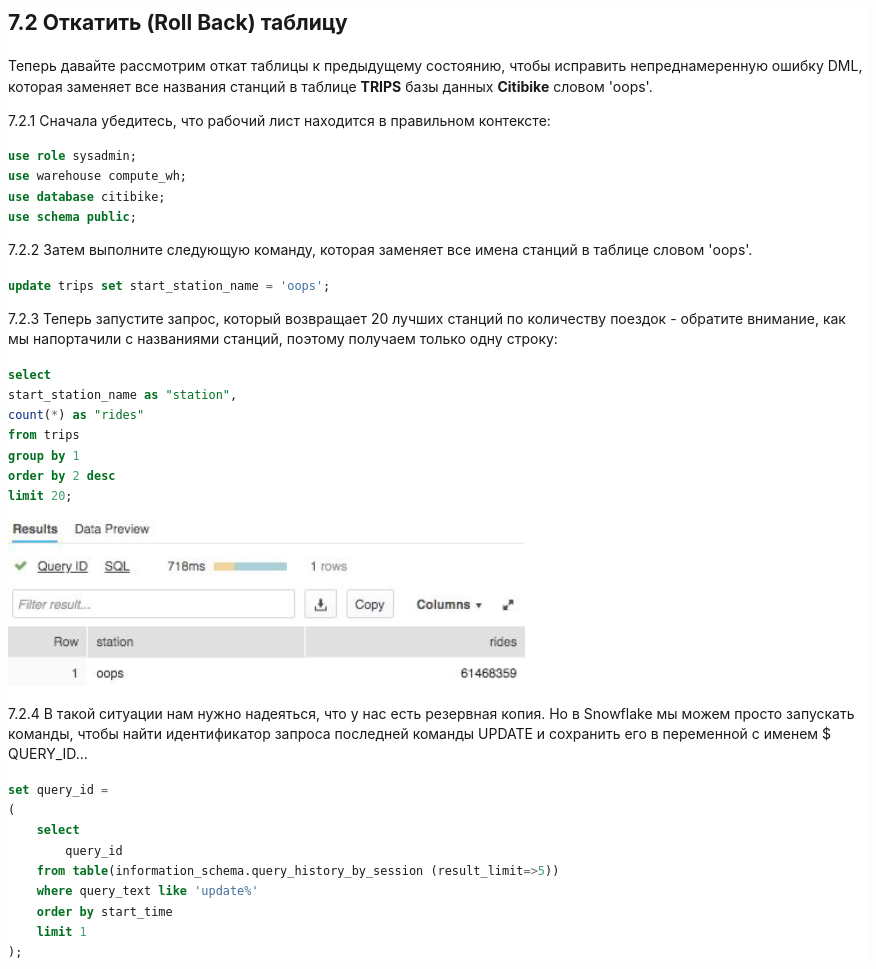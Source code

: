 
## 7.2 Откатить (Roll Back) таблицу 

Теперь давайте рассмотрим откат таблицы к предыдущему состоянию, чтобы исправить непреднамеренную ошибку DML, которая заменяет все названия станций в таблице **TRIPS** базы данных **Citibike** словом 'oops'.

7.2.1 Сначала убедитесь, что рабочий лист находится в правильном контексте:

```sql
use role sysadmin;
use warehouse compute_wh;
use database citibike;
use schema public;
```

7.2.2 Затем выполните следующую команду, которая заменяет все имена станций в таблице словом 'oops'.

```sql
update trips set start_station_name = 'oops';
```

7.2.3 Теперь запустите запрос, который возвращает 20 лучших станций по количеству поездок - обратите внимание, как мы напортачили с названиями станций, поэтому получаем только одну строку:
 
```sql
select
start_station_name as "station",
count(*) as "rides"
from trips
group by 1
order by 2 desc
limit 20;
```

![](./img/43.png)     
 

7.2.4 В такой ситуации нам нужно надеяться, что у нас есть резервная копия. Но в Snowflake мы можем просто запускать команды, чтобы найти идентификатор запроса последней команды UPDATE и сохранить его в переменной с именем $ QUERY_ID…

```sql
set query_id =
(
    select 
        query_id 
    from table(information_schema.query_history_by_session (result_limit=>5))
    where query_text like 'update%' 
    order by start_time 
    limit 1
);
```
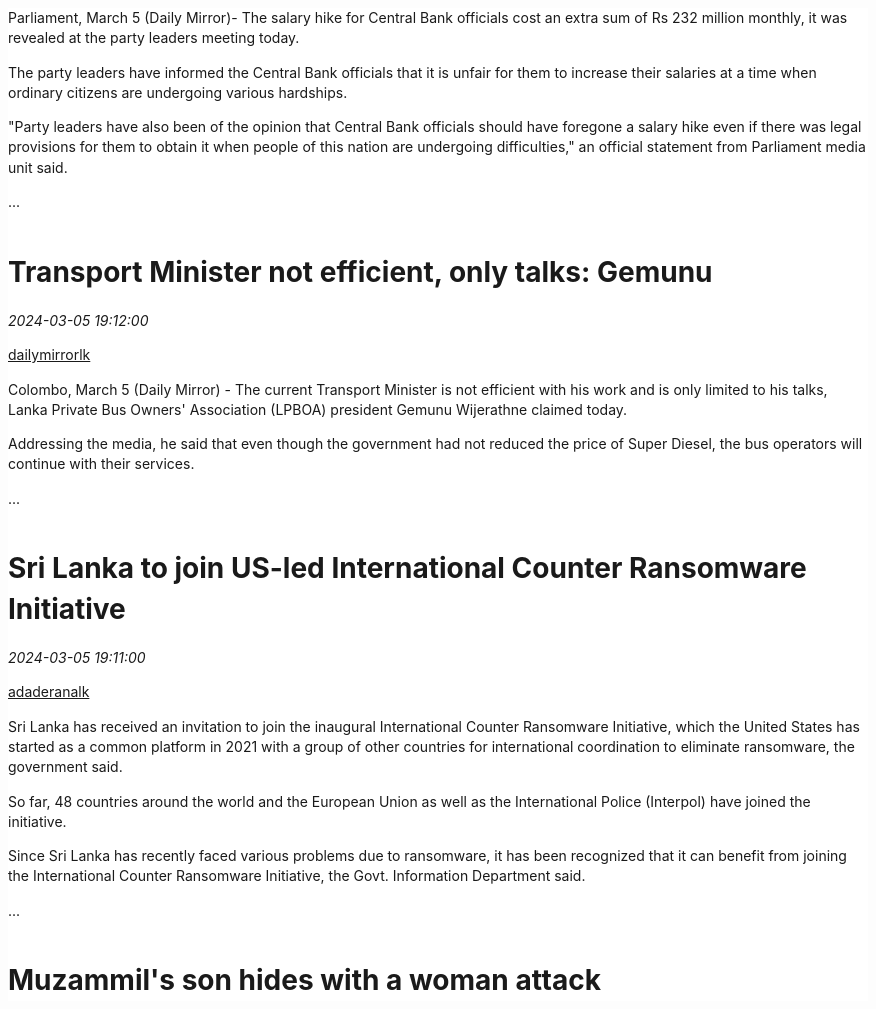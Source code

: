 Parliament, March 5 (Daily Mirror)- The salary hike for Central Bank officials cost an extra sum of Rs 232 million monthly, it was revealed at the party leaders meeting today.

The party leaders have informed the Central Bank officials that it is unfair for them to increase their salaries at a time when ordinary citizens are undergoing various hardships.

"Party leaders have also been of the opinion that Central Bank officials should have foregone a salary hike even if there was legal provisions for them to obtain it when people of this nation are undergoing difficulties," an official statement from Parliament media unit said.

...



# Transport Minister not efficient, only talks: Gemunu

*2024-03-05 19:12:00*

[dailymirrorlk](https://www.dailymirror.lk/breaking-news/Transport-Minister-not-efficient-only-talks-Gemunu/108-278288)

Colombo, March 5 (Daily Mirror) - The current Transport Minister is not efficient with his work and is only limited to his talks, Lanka Private Bus Owners' Association (LPBOA) president Gemunu Wijerathne claimed today.

Addressing the media, he said that even though the government had not reduced the price of Super Diesel, the bus operators will continue with their services.

...



# Sri Lanka to join US-led International Counter Ransomware Initiative

*2024-03-05 19:11:00*

[adaderanalk](https://www.adaderana.lk/news/97749/sri-lanka-to-join-us-led-international-counter-ransomware-initiative)

Sri Lanka has received an invitation to join the inaugural International Counter Ransomware Initiative, which the United States has started as a common platform in 2021 with a group of other countries for international coordination to eliminate ransomware, the government said.

So far, 48 countries around the world and the European Union as well as the International Police (Interpol) have joined the initiative.

Since Sri Lanka has recently faced various problems due to ransomware, it has been recognized that it can benefit from joining the International Counter Ransomware Initiative, the Govt. Information Department said.

...



# Muzammil's son hides with a woman attack
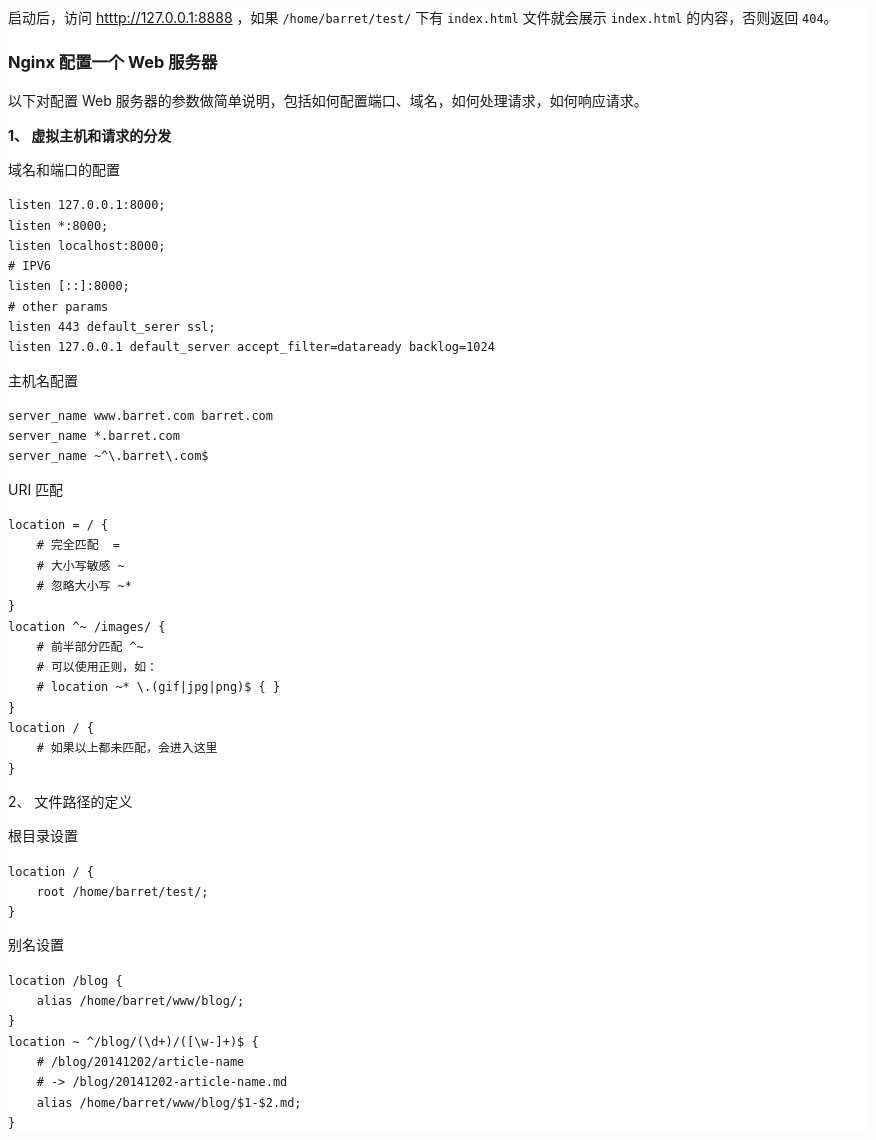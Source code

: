 启动后，访问 <htttp://127.0.0.1:8888> ，如果 `/home/barret/test/` 下有 `index.html` 文件就会展示 `index.html` 的内容，否则返回 `404`。

### Nginx 配置一个 Web 服务器

以下对配置 Web 服务器的参数做简单说明，包括如何配置端口、域名，如何处理请求，如何响应请求。

**1、 虚拟主机和请求的分发**

域名和端口的配置
```nginx
listen 127.0.0.1:8000;
listen *:8000;
listen localhost:8000;
# IPV6
listen [::]:8000;
# other params
listen 443 default_serer ssl;
listen 127.0.0.1 default_server accept_filter=dataready backlog=1024
```

主机名配置
```nginx
server_name www.barret.com barret.com
server_name *.barret.com
server_name ~^\.barret\.com$
```

URI 匹配
```nginx
location = / {
    # 完全匹配  =
    # 大小写敏感 ~
    # 忽略大小写 ~*
}
location ^~ /images/ {
    # 前半部分匹配 ^~
    # 可以使用正则，如：
    # location ~* \.(gif|jpg|png)$ { }
}
location / {
    # 如果以上都未匹配，会进入这里
}
```

2、 文件路径的定义

根目录设置
```nginx
location / {
    root /home/barret/test/;
}
```

别名设置
```nginx
location /blog {
    alias /home/barret/www/blog/;
}
location ~ ^/blog/(\d+)/([\w-]+)$ {
    # /blog/20141202/article-name  
    # -> /blog/20141202-article-name.md
    alias /home/barret/www/blog/$1-$2.md;
}
```
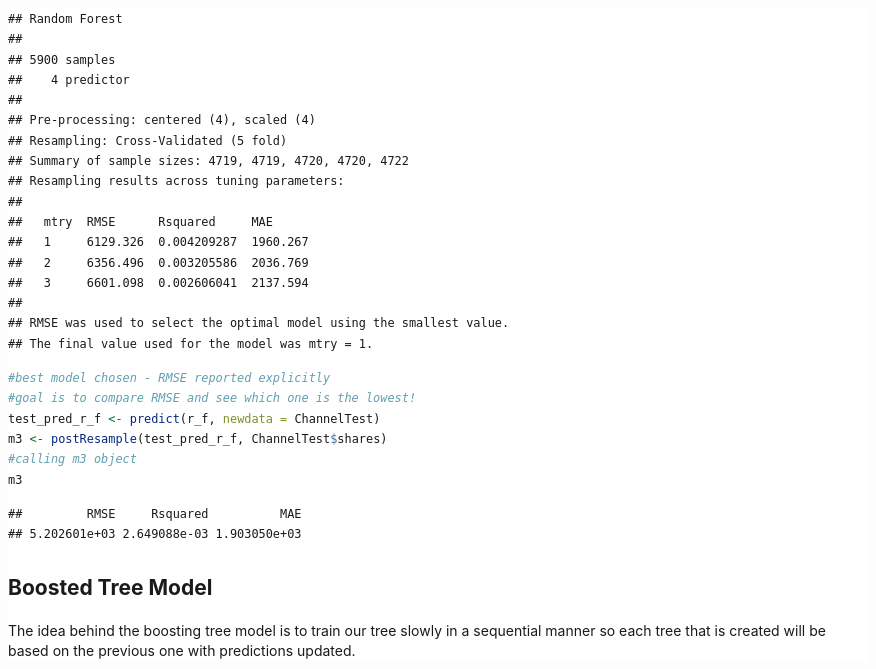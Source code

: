    ## Random Forest 
    ## 
    ## 5900 samples
    ##    4 predictor
    ## 
    ## Pre-processing: centered (4), scaled (4) 
    ## Resampling: Cross-Validated (5 fold) 
    ## Summary of sample sizes: 4719, 4719, 4720, 4720, 4722 
    ## Resampling results across tuning parameters:
    ## 
    ##   mtry  RMSE      Rsquared     MAE     
    ##   1     6129.326  0.004209287  1960.267
    ##   2     6356.496  0.003205586  2036.769
    ##   3     6601.098  0.002606041  2137.594
    ## 
    ## RMSE was used to select the optimal model using the smallest value.
    ## The final value used for the model was mtry = 1.

``` r
#best model chosen - RMSE reported explicitly
#goal is to compare RMSE and see which one is the lowest!
test_pred_r_f <- predict(r_f, newdata = ChannelTest)
m3 <- postResample(test_pred_r_f, ChannelTest$shares)
#calling m3 object
m3
```

    ##         RMSE     Rsquared          MAE 
    ## 5.202601e+03 2.649088e-03 1.903050e+03

## Boosted Tree Model

The idea behind the boosting tree model is to train our tree slowly in a
sequential manner so each tree that is created will be based on the
previous one with predictions updated.
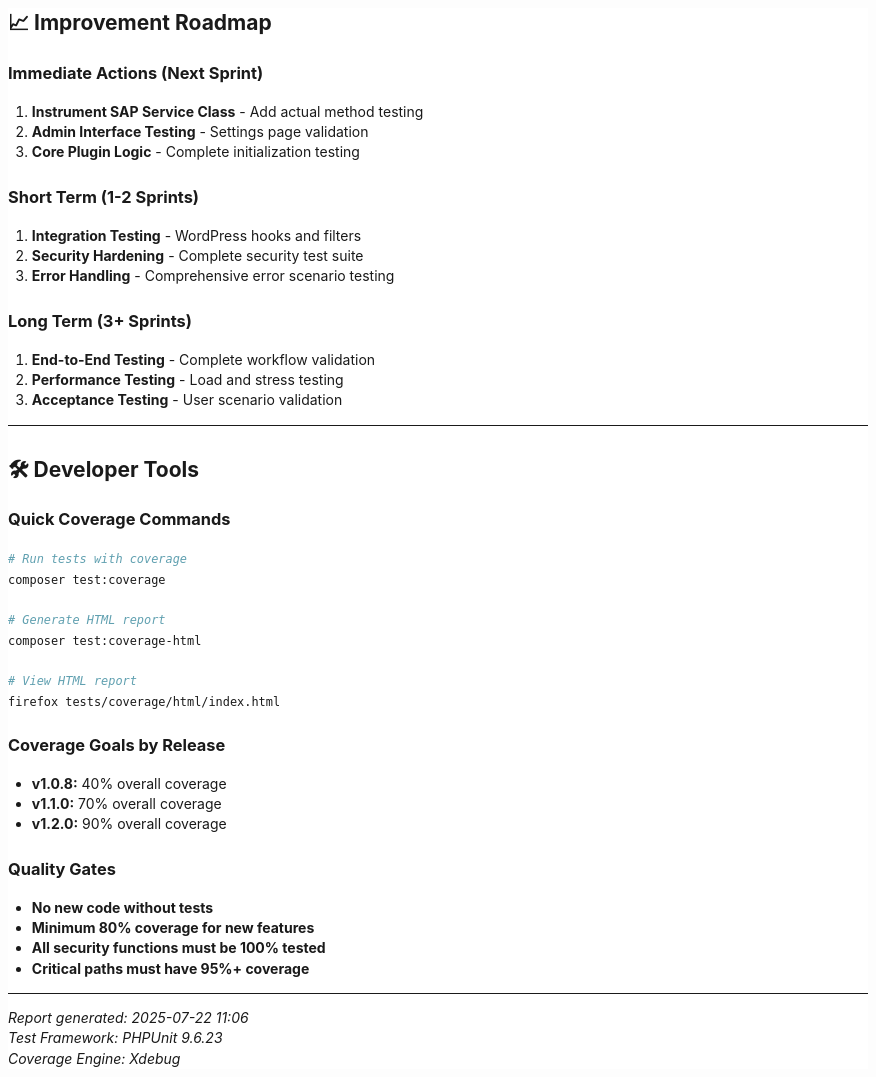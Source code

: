 
## 📈 **Improvement Roadmap**

### **Immediate Actions (Next Sprint)**
1. **Instrument SAP Service Class** - Add actual method testing
2. **Admin Interface Testing** - Settings page validation
3. **Core Plugin Logic** - Complete initialization testing

### **Short Term (1-2 Sprints)**
1. **Integration Testing** - WordPress hooks and filters
2. **Security Hardening** - Complete security test suite
3. **Error Handling** - Comprehensive error scenario testing

### **Long Term (3+ Sprints)**
1. **End-to-End Testing** - Complete workflow validation
2. **Performance Testing** - Load and stress testing
3. **Acceptance Testing** - User scenario validation

---

## 🛠 **Developer Tools**

### **Quick Coverage Commands**
```bash
# Run tests with coverage
composer test:coverage

# Generate HTML report
composer test:coverage-html

# View HTML report
firefox tests/coverage/html/index.html
```

### **Coverage Goals by Release**
- **v1.0.8:** 40% overall coverage
- **v1.1.0:** 70% overall coverage  
- **v1.2.0:** 90% overall coverage

### **Quality Gates**
- **No new code without tests**
- **Minimum 80% coverage for new features**
- **All security functions must be 100% tested**
- **Critical paths must have 95%+ coverage**

---

*Report generated: 2025-07-22 11:06*  
*Test Framework: PHPUnit 9.6.23*  
*Coverage Engine: Xdebug* 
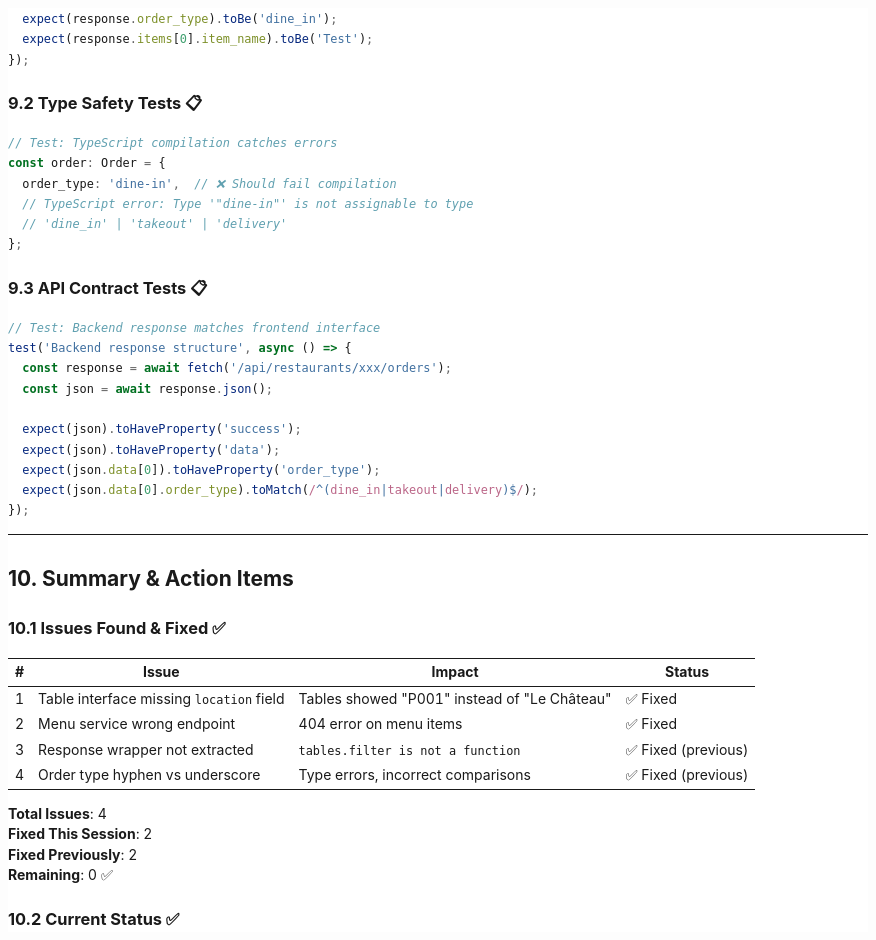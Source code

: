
 ```typescript
  expect(response.order_type).toBe('dine_in');
  expect(response.items[0].item_name).toBe('Test');
});
```

### 9.2 Type Safety Tests 📋

```typescript
// Test: TypeScript compilation catches errors
const order: Order = {
  order_type: 'dine-in',  // ❌ Should fail compilation
  // TypeScript error: Type '"dine-in"' is not assignable to type
  // 'dine_in' | 'takeout' | 'delivery'
};
```

### 9.3 API Contract Tests 📋

```typescript
// Test: Backend response matches frontend interface
test('Backend response structure', async () => {
  const response = await fetch('/api/restaurants/xxx/orders');
  const json = await response.json();
  
  expect(json).toHaveProperty('success');
  expect(json).toHaveProperty('data');
  expect(json.data[0]).toHaveProperty('order_type');
  expect(json.data[0].order_type).toMatch(/^(dine_in|takeout|delivery)$/);
});
```

---

## 10. Summary & Action Items

### 10.1 Issues Found & Fixed ✅

| # | Issue | Impact | Status |
|---|-------|---------|--------|
| 1 | Table interface missing `location` field | Tables showed "P001" instead of "Le Château" | ✅ Fixed |
| 2 | Menu service wrong endpoint | 404 error on menu items | ✅ Fixed |
| 3 | Response wrapper not extracted | `tables.filter is not a function` | ✅ Fixed (previous) |
| 4 | Order type hyphen vs underscore | Type errors, incorrect comparisons | ✅ Fixed (previous) |

**Total Issues**: 4  
**Fixed This Session**: 2  
**Fixed Previously**: 2  
**Remaining**: 0 ✅

### 10.2 Current Status ✅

++++++++++

▸ **THE TASK**
Exactly the lines from the one holding "This Session**: 2" to the final line of the listing, both included, must make up the answer.

▸ **EXERCISE OUTPUT**
**Fixed This Session**: 2  
**Fixed Previously**: 2  
**Remaining**: 0 ✅

### 10.2 Current Status ✅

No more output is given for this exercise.